The state of California continues to struggle with debt ($19 billion and counting), has slashed many state jobs, furloughed many of the others, and has no budget in place because the Republicans and Democrats in the legislature can't agree on what's best. You have to wonder if they could agree on the color of orange juice.
More cuts are out. Gov. Schwarzenegger wants more, but the Dems won't let him do it. The governor has cut just about everything he possibly could and he's considering slashing even more school programs and programs for the elderly. In November, voters will go to the polls to decide whether marijuana should be legalized and taxed by the state. The grim economic reality is making for possible changes that would have seemed unimaginable a few years ago.

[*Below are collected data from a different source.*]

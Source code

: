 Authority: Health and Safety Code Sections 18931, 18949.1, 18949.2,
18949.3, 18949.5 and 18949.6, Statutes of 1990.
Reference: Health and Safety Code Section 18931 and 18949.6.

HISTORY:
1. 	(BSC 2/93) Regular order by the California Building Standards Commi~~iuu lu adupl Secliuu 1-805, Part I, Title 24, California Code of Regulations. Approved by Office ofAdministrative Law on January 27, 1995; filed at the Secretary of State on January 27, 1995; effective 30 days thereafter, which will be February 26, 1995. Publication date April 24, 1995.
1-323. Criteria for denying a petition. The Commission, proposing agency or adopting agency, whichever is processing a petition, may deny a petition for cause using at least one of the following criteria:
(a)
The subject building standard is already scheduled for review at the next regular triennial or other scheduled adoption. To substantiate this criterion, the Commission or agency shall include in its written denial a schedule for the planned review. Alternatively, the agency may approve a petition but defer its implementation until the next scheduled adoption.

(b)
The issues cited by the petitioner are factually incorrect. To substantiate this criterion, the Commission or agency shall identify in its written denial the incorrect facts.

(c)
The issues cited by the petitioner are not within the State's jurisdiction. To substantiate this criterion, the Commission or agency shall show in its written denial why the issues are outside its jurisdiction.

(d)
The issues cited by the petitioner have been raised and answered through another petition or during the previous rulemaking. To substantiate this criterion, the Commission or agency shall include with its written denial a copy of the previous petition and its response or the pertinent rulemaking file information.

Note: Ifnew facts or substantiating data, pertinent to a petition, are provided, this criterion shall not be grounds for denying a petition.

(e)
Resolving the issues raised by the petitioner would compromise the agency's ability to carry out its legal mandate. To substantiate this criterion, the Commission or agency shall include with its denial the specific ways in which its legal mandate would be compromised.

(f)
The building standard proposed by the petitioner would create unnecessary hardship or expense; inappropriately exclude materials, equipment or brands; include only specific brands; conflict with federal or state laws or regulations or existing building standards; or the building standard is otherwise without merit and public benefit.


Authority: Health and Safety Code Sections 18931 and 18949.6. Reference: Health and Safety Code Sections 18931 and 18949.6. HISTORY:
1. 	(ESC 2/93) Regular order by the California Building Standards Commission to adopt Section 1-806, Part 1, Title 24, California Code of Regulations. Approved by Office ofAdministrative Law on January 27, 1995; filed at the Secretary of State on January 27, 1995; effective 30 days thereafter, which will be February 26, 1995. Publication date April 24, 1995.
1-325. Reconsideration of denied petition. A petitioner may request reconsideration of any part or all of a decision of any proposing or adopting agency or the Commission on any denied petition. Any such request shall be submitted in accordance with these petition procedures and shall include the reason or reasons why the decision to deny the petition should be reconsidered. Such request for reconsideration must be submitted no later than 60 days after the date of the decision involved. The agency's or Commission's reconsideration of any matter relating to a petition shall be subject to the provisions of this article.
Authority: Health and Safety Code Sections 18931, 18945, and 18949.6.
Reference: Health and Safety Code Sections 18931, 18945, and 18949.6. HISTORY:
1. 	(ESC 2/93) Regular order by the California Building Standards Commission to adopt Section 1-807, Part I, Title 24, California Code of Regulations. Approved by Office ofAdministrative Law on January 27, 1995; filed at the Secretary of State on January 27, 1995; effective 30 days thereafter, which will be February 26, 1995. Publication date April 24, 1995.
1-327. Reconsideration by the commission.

So how about gambling? It's big business and it just might be legalized in California. That's if State Sen. Roderick Wright has his way. He supports a lawsuit that's been filed in New Jersey challenging federal law that only allows gambling in a few states. Like Nevada.
According to Whittier Law School professor I. Nelson Rose, legal sports betting could bring California about $1 billion annually. That's a big number (see first paragraph). Wright's committee has a bill on hold that would legalize Internet poker. Would doing so help open the door for sports gambling and the estimated 10,000 jobs it might create?
Legalizing sports gambling in the state would require going up against one of the most powerful organizations on the planet. More powerful than any labor union. More powerful than any crime syndicate. More powerful than Ace Parking. We're talking about the National Football League, and it's a money making machine. Ironically the NFL is the most popular gambling sport. Each year in Las Vegas, betters plop down nearly $100 million on the Super Bowl alone.
But the NFL wants no part of legalized gambling in California. According to NFL spokesman Brian McCarthy, "...state-operated single-game wagering presents a threat to the long-term health and integrity of our sport."
New Jersey State Sen. Raymond Lesniak has a different take.
"They're only fighting it because they're not getting a piece of the action" he says.
But would the NFL really have the power to stop the legalization of gambling in California? It might get tougher if Internet poker gets the green light. With the potential of $1 billion a year in revenue, Californians might want to place their bets on Sen. Wright.
Editor's Note: A previous version of this story incorrectly stated that Gov. Schwarzenegger wants to raise taxes.